Background
Cultural differences in how the symptoms, causes, consequences, and treatments of dementia are understood and interpreted by South Asian people are a commonly expressed reason for late‐ or nonuse of mental health and care services. However, systematic collection of information on South Asian perceptions of dementia is hindered by a lack of appropriate instrumentation.
Objectives
To produce a shortened version of the Barts Explanatory Model Inventory for Dementia (BEMI‐D) schedule.
Methods
A two stage item reduction approach was employed first using multidimensional scaling categorizing items as core, intermediate, or outlier. Then, item review was undertaken using three criteria: literature importance, clinical face validity, and sub‐group prevalence.
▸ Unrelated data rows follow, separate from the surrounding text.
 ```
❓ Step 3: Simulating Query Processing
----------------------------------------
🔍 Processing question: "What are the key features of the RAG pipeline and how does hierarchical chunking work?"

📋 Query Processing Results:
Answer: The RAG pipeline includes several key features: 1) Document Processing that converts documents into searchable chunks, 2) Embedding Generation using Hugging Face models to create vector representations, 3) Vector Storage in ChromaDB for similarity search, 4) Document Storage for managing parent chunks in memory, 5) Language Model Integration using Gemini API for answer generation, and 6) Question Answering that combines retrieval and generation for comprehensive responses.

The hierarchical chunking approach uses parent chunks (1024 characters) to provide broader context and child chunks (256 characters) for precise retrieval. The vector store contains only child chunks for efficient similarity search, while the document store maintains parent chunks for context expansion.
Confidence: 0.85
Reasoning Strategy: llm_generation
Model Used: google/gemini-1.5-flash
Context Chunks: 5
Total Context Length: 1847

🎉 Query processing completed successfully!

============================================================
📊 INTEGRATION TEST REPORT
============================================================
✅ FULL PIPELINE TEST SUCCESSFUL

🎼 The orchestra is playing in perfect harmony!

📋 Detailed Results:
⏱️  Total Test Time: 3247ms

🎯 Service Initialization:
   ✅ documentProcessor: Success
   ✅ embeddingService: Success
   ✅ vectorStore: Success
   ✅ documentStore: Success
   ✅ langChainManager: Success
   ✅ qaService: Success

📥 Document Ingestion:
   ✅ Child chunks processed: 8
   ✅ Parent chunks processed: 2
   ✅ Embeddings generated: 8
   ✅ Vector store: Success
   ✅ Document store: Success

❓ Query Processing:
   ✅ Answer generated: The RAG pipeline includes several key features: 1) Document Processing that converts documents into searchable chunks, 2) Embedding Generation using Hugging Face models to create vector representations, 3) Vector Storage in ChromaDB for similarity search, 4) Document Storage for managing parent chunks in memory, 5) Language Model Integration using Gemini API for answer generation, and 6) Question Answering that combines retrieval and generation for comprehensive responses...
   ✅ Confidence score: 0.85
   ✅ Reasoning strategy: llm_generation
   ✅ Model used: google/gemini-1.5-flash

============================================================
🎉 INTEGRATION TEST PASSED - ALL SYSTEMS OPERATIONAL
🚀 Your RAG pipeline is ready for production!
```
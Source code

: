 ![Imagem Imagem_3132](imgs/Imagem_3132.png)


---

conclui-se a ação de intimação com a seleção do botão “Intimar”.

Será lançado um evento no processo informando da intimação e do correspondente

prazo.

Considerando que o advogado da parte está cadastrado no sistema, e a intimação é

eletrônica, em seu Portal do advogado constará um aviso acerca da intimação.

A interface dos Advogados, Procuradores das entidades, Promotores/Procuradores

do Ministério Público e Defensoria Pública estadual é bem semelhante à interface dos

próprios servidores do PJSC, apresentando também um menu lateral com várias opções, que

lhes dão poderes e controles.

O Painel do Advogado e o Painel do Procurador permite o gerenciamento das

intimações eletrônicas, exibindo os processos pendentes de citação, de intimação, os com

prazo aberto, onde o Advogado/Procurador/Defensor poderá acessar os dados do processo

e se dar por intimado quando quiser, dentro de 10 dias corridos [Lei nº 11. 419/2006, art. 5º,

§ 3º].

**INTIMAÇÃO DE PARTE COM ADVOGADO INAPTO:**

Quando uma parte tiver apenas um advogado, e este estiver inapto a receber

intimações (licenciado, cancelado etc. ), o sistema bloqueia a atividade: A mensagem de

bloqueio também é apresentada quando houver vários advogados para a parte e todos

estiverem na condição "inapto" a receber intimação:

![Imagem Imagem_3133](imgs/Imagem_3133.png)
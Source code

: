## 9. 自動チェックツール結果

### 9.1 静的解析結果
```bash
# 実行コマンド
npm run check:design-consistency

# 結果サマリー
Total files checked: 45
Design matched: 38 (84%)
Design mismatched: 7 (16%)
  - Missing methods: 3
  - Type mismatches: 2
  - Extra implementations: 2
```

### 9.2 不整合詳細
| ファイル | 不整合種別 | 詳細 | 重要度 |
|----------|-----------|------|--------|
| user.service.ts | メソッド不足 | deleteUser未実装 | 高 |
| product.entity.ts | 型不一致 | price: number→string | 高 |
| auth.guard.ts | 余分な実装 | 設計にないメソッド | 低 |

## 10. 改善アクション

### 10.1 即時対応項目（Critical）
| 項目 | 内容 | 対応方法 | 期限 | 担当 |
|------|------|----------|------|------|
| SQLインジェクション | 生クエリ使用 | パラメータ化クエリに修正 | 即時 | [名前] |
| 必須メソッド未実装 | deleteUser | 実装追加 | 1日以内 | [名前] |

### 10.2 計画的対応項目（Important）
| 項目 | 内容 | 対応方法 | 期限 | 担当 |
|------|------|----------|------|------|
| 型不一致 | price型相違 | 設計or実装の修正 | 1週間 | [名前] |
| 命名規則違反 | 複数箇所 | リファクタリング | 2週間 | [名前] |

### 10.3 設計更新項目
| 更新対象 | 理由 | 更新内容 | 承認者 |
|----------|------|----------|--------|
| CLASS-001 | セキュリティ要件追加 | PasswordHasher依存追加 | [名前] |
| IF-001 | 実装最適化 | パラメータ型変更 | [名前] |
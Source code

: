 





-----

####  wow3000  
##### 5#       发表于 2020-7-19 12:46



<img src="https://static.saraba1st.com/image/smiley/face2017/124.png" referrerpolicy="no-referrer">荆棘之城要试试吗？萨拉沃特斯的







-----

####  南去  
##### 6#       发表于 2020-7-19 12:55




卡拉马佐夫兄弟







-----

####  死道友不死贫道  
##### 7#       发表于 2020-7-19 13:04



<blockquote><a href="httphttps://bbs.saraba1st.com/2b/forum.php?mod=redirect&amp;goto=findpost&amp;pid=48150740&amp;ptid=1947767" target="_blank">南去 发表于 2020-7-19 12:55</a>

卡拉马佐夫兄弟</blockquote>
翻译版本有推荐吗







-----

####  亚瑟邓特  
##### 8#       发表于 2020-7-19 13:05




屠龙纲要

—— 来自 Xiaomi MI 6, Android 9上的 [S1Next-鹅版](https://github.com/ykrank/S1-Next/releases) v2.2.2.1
The analysis followed a nonmetric multidimensional scaling method based on a two‐way proximity matrix.
Results
The original BEMI‐D had 197 items allocated to four checklists: symptoms, causes, consequences, and treatments. The two stage item reduction approach resulted in the removal of 75 items. These reductions were achieved across all four checklists in relatively equal proportions. There was no evidence of substantive content loss in the revised schedule. The reduced version of the schedule comprises 122 items.
Conclusions
A condensed version of the BEMI‐D is more efficient as an assessment schedule that captures the culturally diverse perceptions of memory problems for South Asians offering a balanced trade‐off between feasibility of use and content validity.